Acute esophagitis is common in thoracic radiation. It can be severe and permanent, causing dysphagia and strictures requiring repeated dilation. Patients with severe esophagitis may require PEG tube and treatment interruptions. Patients with thoracic cancers have a relatively shorter life expectancy, therefore the focus of most studies has been on acute toxicity. Late toxicities do occur and have been seen in a variety of treatment sites including lung, esophagus and breast treatment. Late complications include stricture, fistula (rare), necrosis (rare), dysphagia, dysmotility, and odynophagia.
The esophagus is challenging to delineate on CT imaging. Contrast is important in identifying the esophagus which should take the form of a thickened slurry. The esophagus has a relatively uniform circumference but appears somewhat variabible on CT scan.

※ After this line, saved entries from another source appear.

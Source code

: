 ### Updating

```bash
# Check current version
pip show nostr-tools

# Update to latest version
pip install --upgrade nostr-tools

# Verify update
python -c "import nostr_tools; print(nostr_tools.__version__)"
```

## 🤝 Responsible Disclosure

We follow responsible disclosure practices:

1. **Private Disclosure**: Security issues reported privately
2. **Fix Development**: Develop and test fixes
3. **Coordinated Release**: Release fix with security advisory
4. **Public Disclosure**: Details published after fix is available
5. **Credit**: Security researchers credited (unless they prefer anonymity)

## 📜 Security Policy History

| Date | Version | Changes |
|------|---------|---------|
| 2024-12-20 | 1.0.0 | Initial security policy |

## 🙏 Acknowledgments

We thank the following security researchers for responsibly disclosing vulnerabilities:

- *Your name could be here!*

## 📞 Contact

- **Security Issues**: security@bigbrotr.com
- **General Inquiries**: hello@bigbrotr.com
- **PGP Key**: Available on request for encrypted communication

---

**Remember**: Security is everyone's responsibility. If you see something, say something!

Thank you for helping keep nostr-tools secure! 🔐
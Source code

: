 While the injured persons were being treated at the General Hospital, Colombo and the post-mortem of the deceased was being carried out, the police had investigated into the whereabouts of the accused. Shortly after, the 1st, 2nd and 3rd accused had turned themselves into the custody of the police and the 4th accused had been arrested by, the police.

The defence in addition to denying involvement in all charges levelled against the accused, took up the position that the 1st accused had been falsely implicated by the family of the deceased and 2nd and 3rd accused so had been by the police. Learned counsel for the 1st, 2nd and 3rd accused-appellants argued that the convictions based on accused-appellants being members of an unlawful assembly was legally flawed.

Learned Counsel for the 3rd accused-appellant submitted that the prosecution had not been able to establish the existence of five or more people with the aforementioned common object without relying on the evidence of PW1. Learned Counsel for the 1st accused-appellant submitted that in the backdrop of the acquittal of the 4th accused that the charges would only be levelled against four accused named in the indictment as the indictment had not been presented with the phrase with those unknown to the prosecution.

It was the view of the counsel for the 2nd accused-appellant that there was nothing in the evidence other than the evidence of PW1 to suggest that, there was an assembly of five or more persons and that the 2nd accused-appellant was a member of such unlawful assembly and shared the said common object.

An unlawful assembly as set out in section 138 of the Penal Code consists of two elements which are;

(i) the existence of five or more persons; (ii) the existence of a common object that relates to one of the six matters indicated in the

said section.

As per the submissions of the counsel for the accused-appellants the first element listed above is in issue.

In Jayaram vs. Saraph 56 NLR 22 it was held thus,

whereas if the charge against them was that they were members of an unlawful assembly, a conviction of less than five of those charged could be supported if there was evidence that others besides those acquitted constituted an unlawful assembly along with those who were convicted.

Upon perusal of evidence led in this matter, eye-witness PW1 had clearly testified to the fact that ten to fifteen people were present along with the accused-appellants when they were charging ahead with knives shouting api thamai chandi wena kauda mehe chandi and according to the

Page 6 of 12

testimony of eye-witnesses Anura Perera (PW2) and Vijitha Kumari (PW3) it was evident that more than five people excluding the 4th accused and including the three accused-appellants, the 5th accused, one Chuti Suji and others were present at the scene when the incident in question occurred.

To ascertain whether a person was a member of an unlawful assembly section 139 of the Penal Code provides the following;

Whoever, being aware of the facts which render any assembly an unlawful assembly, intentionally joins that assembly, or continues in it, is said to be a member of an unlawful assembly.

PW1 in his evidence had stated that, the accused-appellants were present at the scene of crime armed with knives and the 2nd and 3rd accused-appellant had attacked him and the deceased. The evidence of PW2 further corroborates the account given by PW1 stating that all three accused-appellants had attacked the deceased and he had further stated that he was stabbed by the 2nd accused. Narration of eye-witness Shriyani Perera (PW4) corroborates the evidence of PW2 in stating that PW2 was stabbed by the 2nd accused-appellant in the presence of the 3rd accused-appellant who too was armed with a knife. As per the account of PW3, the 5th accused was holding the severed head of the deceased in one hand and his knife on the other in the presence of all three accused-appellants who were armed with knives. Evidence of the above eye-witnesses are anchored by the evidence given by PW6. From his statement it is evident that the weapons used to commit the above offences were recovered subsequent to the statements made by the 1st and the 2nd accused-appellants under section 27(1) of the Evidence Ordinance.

There is no consensus for optimum dose-volume-fraction parameters. Washington University demonstrated grade 3-5 toxicity (RTOG Scoring Criteria) with Dmax greater than 34 Gy with concurrent chemotherapy. V55 was not shown to be significant. China reported a dose greater than 60 Gy with concurrent chemotherapy was a significant factor for esophageal acute and late toxicity. Hyperfractionation, concommitant boost, concurrent chemotherapy and advaning age all correlate with increased esophageal toxicity. Acute esophageal toxicity was the greatest predictor of late toxicity. The incidence of daily fractionated RT alone is low, but esophageal toxicity increases significantly when chemotherapy is added, in particular, gemcitabine plus daily RT has reported toxicity rates as high as 49% compared to radiation alone toxicity of about 1%.
Risk factors include more aggressive radiotherapy regimens, concurrent chemotherapy, increasing age, pre-existing dysphagia, increasing nodal stage and length of esophagus irradiated. There may be a benefit to adding amifostine to the treatment, but this has not been confirmed in in the Phase III RTOG 9801 trial.
There are no QUANTEC recommended strict dose/volume limits for the esophagus. In many situations it is not possible to limit dose to the esophagus due to tumor location, particularly in locally advanced lung cancers. RTOG 0617 recommends that the mean esophagus dose be kept to < 34 Gy. Note that this is not a dose limit on the protocol.